When a picture appears in the listing, leave it out and copy the rest exactly as it stands.
===============
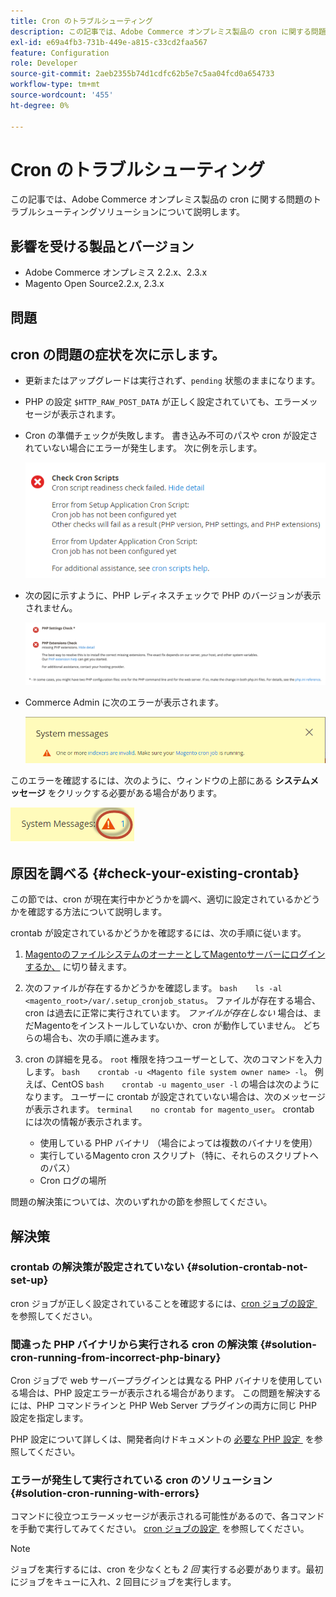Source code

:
 ```yaml
---
title: Cron のトラブルシューティング
description: この記事では、Adobe Commerce オンプレミス製品の cron に関する問題のトラブルシューティングソリューションについて説明します。
exl-id: e69a4fb3-731b-449e-a815-c33cd2faa567
feature: Configuration
role: Developer
source-git-commit: 2aeb2355b74d1cdfc62b5e7c5aa04fcd0a654733
workflow-type: tm+mt
source-wordcount: '455'
ht-degree: 0%

---
```


# Cron のトラブルシューティング

この記事では、Adobe Commerce オンプレミス製品の cron に関する問題のトラブルシューティングソリューションについて説明します。

## 影響を受ける製品とバージョン

* Adobe Commerce オンプレミス 2.2.x、2.3.x
* Magento Open Source2.2.x, 2.3.x

## 問題

## cron の問題の症状を次に示します。

* 更新またはアップグレードは実行されず、`pending` 状態のままになります。
* PHP の設定 `$HTTP_RAW_POST_DATA` が正しく設定されていても、エラーメッセージが表示されます。
* Cron の準備チェックが失敗します。 書き込み不可のパスや cron が設定されていない場合にエラーが発生します。 次に例を示します。

  ![upgr-tshoot-no-cron2.png](assets/upgr-tshoot-no-cron2.png)

* 次の図に示すように、PHP レディネスチェックで PHP のバージョンが表示されません。

  ![Screen_Shot_2019-08-29_at_1.36.08_PM.png](assets/Screen_Shot_2019-08-29_at_1.36.08_PM.png)

* Commerce Admin に次のエラーが表示されます。

  ![compman-cron-not-running.png](assets/compman-cron-not-running.png)

このエラーを確認するには、次のように、ウィンドウの上部にある **システムメッセージ** をクリックする必要がある場合があります。

![compman_sys-messages.png](assets/compman_sys-messages.png)

## 原因を調べる {#check-your-existing-crontab}

この節では、cron が現在実行中かどうかを調べ、適切に設定されているかどうかを確認する方法について説明します。

crontab が設定されているかどうかを確認するには、次の手順に従います。

1. [MagentoのファイルシステムのオーナーとしてMagentoサーバーにログインするか、](https://experienceleague.adobe.com/ja/docs/commerce-operations/installation-guide/prerequisites/file-system/overview) に切り替えます。
1. 次のファイルが存在するかどうかを確認します。    `bash    ls -al <magento_root>/var/.setup_cronjob_status`。 ファイルが存在する場合、cron は過去に正常に実行されています。 *ファイルが存在しない* 場合は、まだMagentoをインストールしていないか、cron が動作していません。 どちらの場合も、次の手順に進みます。
1. cron の詳細を見る。 `root` 権限を持つユーザーとして、次のコマンドを入力します。    `bash    crontab -u <Magento file system owner name> -l`。 例えば、CentOS `bash    crontab -u magento_user -l` の場合は次のようになります。  ユーザーに crontab が設定されていない場合は、次のメッセージが表示されます。    `terminal    no crontab for magento_user`。 crontab には次の情報が表示されます。

   * 使用している PHP バイナリ （場合によっては複数のバイナリを使用）
   * 実行しているMagento cron スクリプト（特に、それらのスクリプトへのパス）
   * Cron ログの場所

問題の解決策については、次のいずれかの節を参照してください。

## 解決策

### crontab の解決策が設定されていない {#solution-crontab-not-set-up}

cron ジョブが正しく設定されていることを確認するには、[cron ジョブの設定 &#x200B;](https://experienceleague.adobe.com/ja/docs/commerce-operations/installation-guide/next-steps/configuration) を参照してください。

### 間違った PHP バイナリから実行される cron の解決策 {#solution-cron-running-from-incorrect-php-binary}

Cron ジョブで web サーバープラグインとは異なる PHP バイナリを使用している場合は、PHP 設定エラーが表示される場合があります。 この問題を解決するには、PHP コマンドラインと PHP Web Server プラグインの両方に同じ PHP 設定を指定します。

PHP 設定について詳しくは、開発者向けドキュメントの [&#x200B; 必要な PHP 設定 &#x200B;](https://experienceleague.adobe.com/ja/docs/commerce-operations/installation-guide/prerequisites/php-settings) を参照してください。

### エラーが発生して実行されている cron のソリューション {#solution-cron-running-with-errors}

コマンドに役立つエラーメッセージが表示される可能性があるので、各コマンドを手動で実行してみてください。 [cron ジョブの設定 &#x200B;](https://experienceleague.adobe.com/ja/docs/commerce-operations/installation-guide/next-steps/configuration) を参照してください。

>[!NOTE]
>
>ジョブを実行するには、cron を少なくとも *2 回* 実行する必要があります。最初にジョブをキューに入れ、2 回目にジョブを実行します。
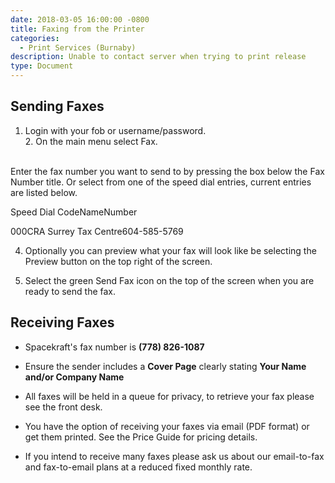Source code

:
 ```yaml
---
date: 2018-03-05 16:00:00 -0800
title: Faxing from the Printer
categories:
  - Print Services (Burnaby)
description: Unable to contact server when trying to print release
type: Document
---
```


## <u><em><strong></strong></em></u>Sending Faxes

1. Login with your fob or username/password.<br>2. On the main menu select Fax.<br>&nbsp;

Enter the fax number you want to send to by pressing the box below the Fax Number title. Or select from one of the speed dial entries, current entries are listed below.

Speed Dial CodeNameNumber

000CRA Surrey Tax Centre604-585-5769

4. Optionally you can preview what your fax will look like be selecting the Preview button on the top right of the screen.

5. Select the green Send Fax icon on the top of the screen when you are ready to send the fax.

## Receiving Faxes

* Spacekraft's fax number is **(778) 826-1087**

* Ensure the sender includes a **Cover Page** clearly stating **Your Name and/or Company Name**
* All faxes will be held in a queue for privacy, to retrieve your fax please see the front desk.
* You have the option of receiving your faxes via email (PDF format) or get them printed. See the Price Guide for pricing details.
* If you intend to receive many faxes please ask us about our email-to-fax and fax-to-email plans at a reduced fixed monthly rate.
===============
* **ANSWER TO THIS TASK**
Source code

:
 ```yaml
---
title: Cron のトラブルシューティング
description: この記事では、Adobe Commerce オンプレミス製品の cron に関する問題のトラブルシューティングソリューションについて説明します。
exl-id: e69a4fb3-731b-449e-a815-c33cd2faa567
feature: Configuration
role: Developer
source-git-commit: 2aeb2355b74d1cdfc62b5e7c5aa04fcd0a654733
workflow-type: tm+mt
source-wordcount: '455'
ht-degree: 0%

---
```


# Cron のトラブルシューティング

この記事では、Adobe Commerce オンプレミス製品の cron に関する問題のトラブルシューティングソリューションについて説明します。

## 影響を受ける製品とバージョン

* Adobe Commerce オンプレミス 2.2.x、2.3.x
* Magento Open Source2.2.x, 2.3.x

## 問題

## cron の問題の症状を次に示します。

* 更新またはアップグレードは実行されず、`pending` 状態のままになります。
* PHP の設定 `$HTTP_RAW_POST_DATA` が正しく設定されていても、エラーメッセージが表示されます。
* Cron の準備チェックが失敗します。 書き込み不可のパスや cron が設定されていない場合にエラーが発生します。 次に例を示します。

  ![upgr-tshoot-no-cron2.png](assets/upgr-tshoot-no-cron2.png)

* 次の図に示すように、PHP レディネスチェックで PHP のバージョンが表示されません。

  ![Screen_Shot_2019-08-29_at_1.36.08_PM.png](assets/Screen_Shot_2019-08-29_at_1.36.08_PM.png)

* Commerce Admin に次のエラーが表示されます。

  ![compman-cron-not-running.png](assets/compman-cron-not-running.png)

このエラーを確認するには、次のように、ウィンドウの上部にある **システムメッセージ** をクリックする必要がある場合があります。

![compman_sys-messages.png](assets/compman_sys-messages.png)

## 原因を調べる {#check-your-existing-crontab}

この節では、cron が現在実行中かどうかを調べ、適切に設定されているかどうかを確認する方法について説明します。

crontab が設定されているかどうかを確認するには、次の手順に従います。

1. [MagentoのファイルシステムのオーナーとしてMagentoサーバーにログインするか、](https://experienceleague.adobe.com/ja/docs/commerce-operations/installation-guide/prerequisites/file-system/overview) に切り替えます。
1. 次のファイルが存在するかどうかを確認します。    `bash    ls -al <magento_root>/var/.setup_cronjob_status`。 ファイルが存在する場合、cron は過去に正常に実行されています。 *ファイルが存在しない* 場合は、まだMagentoをインストールしていないか、cron が動作していません。 どちらの場合も、次の手順に進みます。
1. cron の詳細を見る。 `root` 権限を持つユーザーとして、次のコマンドを入力します。    `bash    crontab -u <Magento file system owner name> -l`。 例えば、CentOS `bash    crontab -u magento_user -l` の場合は次のようになります。  ユーザーに crontab が設定されていない場合は、次のメッセージが表示されます。    `terminal    no crontab for magento_user`。 crontab には次の情報が表示されます。

   * 使用している PHP バイナリ （場合によっては複数のバイナリを使用）
   * 実行しているMagento cron スクリプト（特に、それらのスクリプトへのパス）
   * Cron ログの場所

問題の解決策については、次のいずれかの節を参照してください。

## 解決策

### crontab の解決策が設定されていない {#solution-crontab-not-set-up}

cron ジョブが正しく設定されていることを確認するには、[cron ジョブの設定 &#x200B;](https://experienceleague.adobe.com/ja/docs/commerce-operations/installation-guide/next-steps/configuration) を参照してください。

### 間違った PHP バイナリから実行される cron の解決策 {#solution-cron-running-from-incorrect-php-binary}

Cron ジョブで web サーバープラグインとは異なる PHP バイナリを使用している場合は、PHP 設定エラーが表示される場合があります。 この問題を解決するには、PHP コマンドラインと PHP Web Server プラグインの両方に同じ PHP 設定を指定します。

PHP 設定について詳しくは、開発者向けドキュメントの [&#x200B; 必要な PHP 設定 &#x200B;](https://experienceleague.adobe.com/ja/docs/commerce-operations/installation-guide/prerequisites/php-settings) を参照してください。

### エラーが発生して実行されている cron のソリューション {#solution-cron-running-with-errors}

コマンドに役立つエラーメッセージが表示される可能性があるので、各コマンドを手動で実行してみてください。 [cron ジョブの設定 &#x200B;](https://experienceleague.adobe.com/ja/docs/commerce-operations/installation-guide/next-steps/configuration) を参照してください。

>[!NOTE]
>
>ジョブを実行するには、cron を少なくとも *2 回* 実行する必要があります。最初にジョブをキューに入れ、2 回目にジョブを実行します。
Source code

:
 ```yaml
---
date: 2018-03-05 16:00:00 -0800
title: Faxing from the Printer
categories:
  - Print Services (Burnaby)
description: Unable to contact server when trying to print release
type: Document
---
```


## <u><em><strong></strong></em></u>Sending Faxes

1. Login with your fob or username/password.<br>2. On the main menu select Fax.<br>&nbsp;

Enter the fax number you want to send to by pressing the box below the Fax Number title. Or select from one of the speed dial entries, current entries are listed below.

Speed Dial CodeNameNumber

000CRA Surrey Tax Centre604-585-5769

4. Optionally you can preview what your fax will look like be selecting the Preview button on the top right of the screen.

5. Select the green Send Fax icon on the top of the screen when you are ready to send the fax.

## Receiving Faxes

* Spacekraft's fax number is **(778) 826-1087**

* Ensure the sender includes a **Cover Page** clearly stating **Your Name and/or Company Name**
* All faxes will be held in a queue for privacy, to retrieve your fax please see the front desk.
* You have the option of receiving your faxes via email (PDF format) or get them printed. See the Price Guide for pricing details.
* If you intend to receive many faxes please ask us about our email-to-fax and fax-to-email plans at a reduced fixed monthly rate.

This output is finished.